───── EXTRACTED ENTRIES ─────
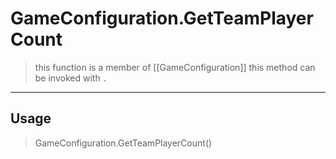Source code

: # GameConfiguration.GetTeamPlayerCount
> this function is a member of [[GameConfiguration]]
> this method can be invoked with `.`
-----
## Usage
> GameConfiguration.GetTeamPlayerCount()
─────
_WHAT YOU SHOULD DO_: Please return the records as they stand, word for word, with no pictures.

_ANSWER FOR THE TASK_:
Source code

: # GameConfiguration.GetTeamPlayerCount
> this function is a member of [[GameConfiguration]]
> this method can be invoked with `.`
-----
## Usage
> GameConfiguration.GetTeamPlayerCount()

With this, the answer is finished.